### WORK TO BE COMPLETED
Your response should contain every record below, copied exactly.

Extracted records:
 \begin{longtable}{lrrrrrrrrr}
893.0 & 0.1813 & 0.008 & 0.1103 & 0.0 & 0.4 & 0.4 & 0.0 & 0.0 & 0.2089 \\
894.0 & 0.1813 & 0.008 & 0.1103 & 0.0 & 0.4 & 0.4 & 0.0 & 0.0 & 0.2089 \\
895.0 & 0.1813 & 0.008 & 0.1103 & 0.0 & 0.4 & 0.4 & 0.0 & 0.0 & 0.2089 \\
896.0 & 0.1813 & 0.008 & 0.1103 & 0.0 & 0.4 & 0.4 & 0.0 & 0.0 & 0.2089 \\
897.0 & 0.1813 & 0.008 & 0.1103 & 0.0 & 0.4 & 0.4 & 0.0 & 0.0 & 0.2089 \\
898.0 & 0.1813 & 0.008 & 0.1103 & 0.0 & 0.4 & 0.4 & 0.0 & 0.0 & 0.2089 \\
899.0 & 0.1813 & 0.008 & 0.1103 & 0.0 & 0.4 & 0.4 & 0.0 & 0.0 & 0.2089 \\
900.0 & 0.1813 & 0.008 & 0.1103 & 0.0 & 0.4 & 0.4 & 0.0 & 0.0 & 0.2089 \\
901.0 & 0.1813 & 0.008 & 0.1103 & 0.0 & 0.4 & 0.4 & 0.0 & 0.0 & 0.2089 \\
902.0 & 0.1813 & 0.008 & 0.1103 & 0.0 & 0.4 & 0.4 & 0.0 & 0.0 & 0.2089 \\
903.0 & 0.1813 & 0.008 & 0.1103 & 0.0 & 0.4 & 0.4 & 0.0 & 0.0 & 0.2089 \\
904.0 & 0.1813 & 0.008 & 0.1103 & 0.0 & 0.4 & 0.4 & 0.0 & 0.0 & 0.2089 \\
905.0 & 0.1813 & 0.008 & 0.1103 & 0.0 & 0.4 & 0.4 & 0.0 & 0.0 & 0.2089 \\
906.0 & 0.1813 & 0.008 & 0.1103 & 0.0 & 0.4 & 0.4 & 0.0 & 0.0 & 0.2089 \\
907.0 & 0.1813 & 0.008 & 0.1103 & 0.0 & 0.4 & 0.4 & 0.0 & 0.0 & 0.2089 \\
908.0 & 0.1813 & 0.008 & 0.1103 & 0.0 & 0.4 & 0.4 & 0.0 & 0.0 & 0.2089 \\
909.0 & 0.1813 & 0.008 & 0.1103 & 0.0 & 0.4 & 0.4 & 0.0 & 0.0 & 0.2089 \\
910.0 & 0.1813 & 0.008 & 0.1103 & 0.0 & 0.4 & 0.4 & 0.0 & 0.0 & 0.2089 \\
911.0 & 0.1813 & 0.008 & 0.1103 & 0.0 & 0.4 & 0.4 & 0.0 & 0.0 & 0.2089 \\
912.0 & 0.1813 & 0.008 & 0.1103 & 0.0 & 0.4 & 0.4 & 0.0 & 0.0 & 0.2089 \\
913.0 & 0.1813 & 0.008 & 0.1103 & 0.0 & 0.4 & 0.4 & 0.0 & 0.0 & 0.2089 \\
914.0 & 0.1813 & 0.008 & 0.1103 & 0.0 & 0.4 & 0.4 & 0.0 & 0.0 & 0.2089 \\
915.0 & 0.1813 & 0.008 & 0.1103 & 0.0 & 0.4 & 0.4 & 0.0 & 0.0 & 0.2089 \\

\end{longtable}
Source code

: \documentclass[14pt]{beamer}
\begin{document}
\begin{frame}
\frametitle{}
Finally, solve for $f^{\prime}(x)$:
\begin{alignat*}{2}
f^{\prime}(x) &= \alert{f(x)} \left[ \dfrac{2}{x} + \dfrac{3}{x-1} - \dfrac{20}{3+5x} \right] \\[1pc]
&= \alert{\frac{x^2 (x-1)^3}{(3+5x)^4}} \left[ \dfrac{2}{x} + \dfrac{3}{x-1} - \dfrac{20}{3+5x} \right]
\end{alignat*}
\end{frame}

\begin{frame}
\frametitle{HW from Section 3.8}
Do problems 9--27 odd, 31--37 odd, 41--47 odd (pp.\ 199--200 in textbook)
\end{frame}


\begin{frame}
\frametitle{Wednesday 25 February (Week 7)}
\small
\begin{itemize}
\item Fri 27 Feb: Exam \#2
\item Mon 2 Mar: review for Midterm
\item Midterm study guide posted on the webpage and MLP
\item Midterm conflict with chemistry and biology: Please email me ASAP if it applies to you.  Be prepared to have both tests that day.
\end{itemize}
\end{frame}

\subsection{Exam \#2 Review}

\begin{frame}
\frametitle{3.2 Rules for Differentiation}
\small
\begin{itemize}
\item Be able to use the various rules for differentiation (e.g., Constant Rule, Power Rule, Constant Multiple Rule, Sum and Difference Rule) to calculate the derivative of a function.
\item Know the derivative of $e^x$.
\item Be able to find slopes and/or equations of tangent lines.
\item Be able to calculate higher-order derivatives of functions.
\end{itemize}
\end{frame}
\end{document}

### TASK ANSWER
 \begin{longtable}{lrrrrrrrrr}
893.0 & 0.1813 & 0.008 & 0.1103 & 0.0 & 0.4 & 0.4 & 0.0 & 0.0 & 0.2089 \\
894.0 & 0.1813 & 0.008 & 0.1103 & 0.0 & 0.4 & 0.4 & 0.0 & 0.0 & 0.2089 \\
895.0 & 0.1813 & 0.008 & 0.1103 & 0.0 & 0.4 & 0.4 & 0.0 & 0.0 & 0.2089 \\
896.0 & 0.1813 & 0.008 & 0.1103 & 0.0 & 0.4 & 0.4 & 0.0 & 0.0 & 0.2089 \\
897.0 & 0.1813 & 0.008 & 0.1103 & 0.0 & 0.4 & 0.4 & 0.0 & 0.0 & 0.2089 \\
898.0 & 0.1813 & 0.008 & 0.1103 & 0.0 & 0.4 & 0.4 & 0.0 & 0.0 & 0.2089 \\
899.0 & 0.1813 & 0.008 & 0.1103 & 0.0 & 0.4 & 0.4 & 0.0 & 0.0 & 0.2089 \\
900.0 & 0.1813 & 0.008 & 0.1103 & 0.0 & 0.4 & 0.4 & 0.0 & 0.0 & 0.2089 \\
901.0 & 0.1813 & 0.008 & 0.1103 & 0.0 & 0.4 & 0.4 & 0.0 & 0.0 & 0.2089 \\
902.0 & 0.1813 & 0.008 & 0.1103 & 0.0 & 0.4 & 0.4 & 0.0 & 0.0 & 0.2089 \\
903.0 & 0.1813 & 0.008 & 0.1103 & 0.0 & 0.4 & 0.4 & 0.0 & 0.0 & 0.2089 \\
904.0 & 0.1813 & 0.008 & 0.1103 & 0.0 & 0.4 & 0.4 & 0.0 & 0.0 & 0.2089 \\
905.0 & 0.1813 & 0.008 & 0.1103 & 0.0 & 0.4 & 0.4 & 0.0 & 0.0 & 0.2089 \\
906.0 & 0.1813 & 0.008 & 0.1103 & 0.0 & 0.4 & 0.4 & 0.0 & 0.0 & 0.2089 \\
907.0 & 0.1813 & 0.008 & 0.1103 & 0.0 & 0.4 & 0.4 & 0.0 & 0.0 & 0.2089 \\
908.0 & 0.1813 & 0.008 & 0.1103 & 0.0 & 0.4 & 0.4 & 0.0 & 0.0 & 0.2089 \\
909.0 & 0.1813 & 0.008 & 0.1103 & 0.0 & 0.4 & 0.4 & 0.0 & 0.0 & 0.2089 \\
910.0 & 0.1813 & 0.008 & 0.1103 & 0.0 & 0.4 & 0.4 & 0.0 & 0.0 & 0.2089 \\
911.0 & 0.1813 & 0.008 & 0.1103 & 0.0 & 0.4 & 0.4 & 0.0 & 0.0 & 0.2089 \\
912.0 & 0.1813 & 0.008 & 0.1103 & 0.0 & 0.4 & 0.4 & 0.0 & 0.0 & 0.2089 \\
913.0 & 0.1813 & 0.008 & 0.1103 & 0.0 & 0.4 & 0.4 & 0.0 & 0.0 & 0.2089 \\
914.0 & 0.1813 & 0.008 & 0.1103 & 0.0 & 0.4 & 0.4 & 0.0 & 0.0 & 0.2089 \\
915.0 & 0.1813 & 0.008 & 0.1103 & 0.0 & 0.4 & 0.4 & 0.0 & 0.0 & 0.2089 \\

\end{longtable}
Source code

: \documentclass[14pt]{beamer}
\begin{document}
\begin{frame}
\frametitle{}
Finally, solve for $f^{\prime}(x)$:
\begin{alignat*}{2}
f^{\prime}(x) &= \alert{f(x)} \left[ \dfrac{2}{x} + \dfrac{3}{x-1} - \dfrac{20}{3+5x} \right] \\[1pc]
&= \alert{\frac{x^2 (x-1)^3}{(3+5x)^4}} \left[ \dfrac{2}{x} + \dfrac{3}{x-1} - \dfrac{20}{3+5x} \right]
\end{alignat*}
\end{frame}

\begin{frame}
\frametitle{HW from Section 3.8}
Do problems 9--27 odd, 31--37 odd, 41--47 odd (pp.\ 199--200 in textbook)
\end{frame}


\begin{frame}
\frametitle{Wednesday 25 February (Week 7)}
\small
\begin{itemize}
\item Fri 27 Feb: Exam \#2
\item Mon 2 Mar: review for Midterm
\item Midterm study guide posted on the webpage and MLP
\item Midterm conflict with chemistry and biology: Please email me ASAP if it applies to you.  Be prepared to have both tests that day.
\end{itemize}
\end{frame}

\subsection{Exam \#2 Review}

\begin{frame}
\frametitle{3.2 Rules for Differentiation}
\small
\begin{itemize}
\item Be able to use the various rules for differentiation (e.g., Constant Rule, Power Rule, Constant Multiple Rule, Sum and Difference Rule) to calculate the derivative of a function.
\item Know the derivative of $e^x$.
\item Be able to find slopes and/or equations of tangent lines.
\item Be able to calculate higher-order derivatives of functions.
\end{itemize}
\end{frame}
\end{document}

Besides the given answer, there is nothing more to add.